Frank Thompson spoke next on the completely opposite approach to markets taken in Cuba.

He described the context in which Cuba has introduced market elements, but not capitalism. When the USSR collapsed, 85% of Cuba's trade disappeared. The response of the Cuban government to this calamity was first off not to liberalize the economy, but to actually tighten it up. Rationing was introduced to make sure that everybody had equal access to food and other consumer necessities.

Steps were then taken to introduce elements of private enterprise, but they were done with great caution. State ownership of production was maintained, while joint ventures with foreign companies was done in a manner that was relatively disadvantageous to the capitalist investors. They have to deal with state labor contractors, who ensure that Cuban workers are not super-exploited as they are in places like El Salvador or the Dominican Republic. As far as Cuban state firms are concerned, they now have the right to buy freely from capitalist firms and sell on the open market.

The sugar industry has not performed well in recent years, but this is more a function of declining commodity prices worldwide than Cuban mismanagement. The pharmaceutical industry is one of the most innovative in the hemisphere and enjoys the kind of support that the American oligopolies enjoy. The produce goods for the third world market and try not to compete with imperialist giants such as Pfizer.

Agriculture has been privatized extensively but has taken the form of cooperatives rather than individually-owned farms. Furthermore, since tobacco and coffee production lend themselves best to smaller, more labor-intensive, operations, they have meshed well with the forms of property ownership encouraged by the Cuban government.

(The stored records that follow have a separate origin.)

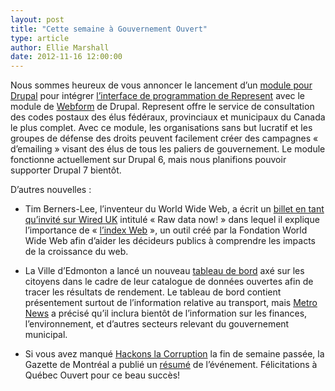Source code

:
 ```yaml
---
layout: post
title: "Cette semaine à Gouvernement Ouvert"
type: article
author: Ellie Marshall
date: 2012-11-16 12:00:00
---
```

Nous sommes heureux de vous annoncer le lancement d’un [module pour Drupal](http://drupal.org/project/webform_represent) pour intégrer [l’interface de programmation de Represent](https://represent.opennorth.ca/) avec le module de [Webform](http://drupal.org/project/webform) de Drupal. Represent offre le service de consultation des codes postaux des élus fédéraux, provinciaux et municipaux du Canada le plus complet. Avec ce module, les organisations sans but lucratif et les groupes de défense des droits peuvent facilement créer des campagnes « d’emailing » visant des élus de tous les paliers de gouvernement. Le module fonctionne actuellement sur Drupal 6, mais nous planifions pouvoir supporter Drupal 7 bientôt.

D’autres nouvelles :

- Tim Berners-Lee, l’inventeur du World Wide Web, a écrit un [billet en tant qu’invité sur Wired UK](http://www.wired.co.uk/news/archive/2012-11/09/raw-data) intitulé « Raw data now! » dans lequel il explique l’importance de « [l’index Web](http://thewebindex.org/) », un outil créé par la Fondation World Wide Web afin d’aider les décideurs publics à comprendre les impacts de la croissance du web.

- La Ville d’Edmonton a lancé un nouveau [tableau de bord](https://data.edmonton.ca/dashboard) axé sur les citoyens dans le cadre de leur catalogue de données ouvertes afin de tracer les résultats de rendement. Le tableau de bord contient présentement surtout de l’information relative au transport, mais [Metro News](http://metronews.ca/news/edmonton/441321/city-of-edmonton-launches-open-data-catalogue-to-track-service-performance/) a précisé qu’il inclura bientôt de l’information sur les finances, l’environnement, et d’autres secteurs relevant du gouvernement municipal.

- Si vous avez manqué [Hackons la Corruption](http://quebecouvert.org/events/hackonslacorruption/) la fin de semaine passée, la Gazette de Montréal a publié un [résumé](http://blogs.montrealgazette.com/2012/11/12/anti-corruption-hackathon-an-overview/) de l’événement. Félicitations à Québec Ouvert pour ce beau succès!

Cuba has recovered from the disaster that befell it when the USSR collapsed, but its per capita income is still only 1/3 of what it was that year, around $2000. Cuban economists believe that it will take another decade to recover and one can only hope that a successful revolution in a more advanced country might relieve pressure on the island.

Unfortunately, another invited speaker, Luis Aguilera of the University of Holguin in Cuba, had been prevented from entering the US. He would have spoken about his major research topic, the impact of markets on the Cuban working class.

The final speaker was Al Campbell, who presented some highly revealing statistics some from the Gallup Poll based in Miami. It reported that 69% of Cubans considered themselves revolutionaries. This was during the lowest point of the economic collapse. 58% thought the Cuban revolution had produced more achievements than failure, while 31% held the opposite view.

He discussed what a double-edged sword tourism is. While it has produced material benefits to the island in terms of employment and as a supply of foreign currency, it has had negative ideological effects. The message that tourism conveys is that other countries have money to spend in poor Cuba because they have capitalism.

Al made a convincing case that the market has a much narrower base in Cuba than is commonly perceived. Only 3 percent of firms operating in Cuba are joint ventures. Less than 2% of Cuban workers are employed in the tourist industry. Less than 5 percent of Cubans are self-employed. 300 thousand Cubans belong to co-ops, out of an agrarian workforce of 4.5 million. Furthermore, the presence of the dollar has not automatically been at the detriment of Cuban production. If you visit dollar stores in Cuba, you will discover that nearly half the goods for sale are made in Cuba.

During the discussion period, Rafael Causa from the Cuban Mission to the UN made the case that Cuba introduced markets because it had no choice. He also explained that the embargo has been tightened in recent years, despite the perception that trade with Cuba has been relaxed.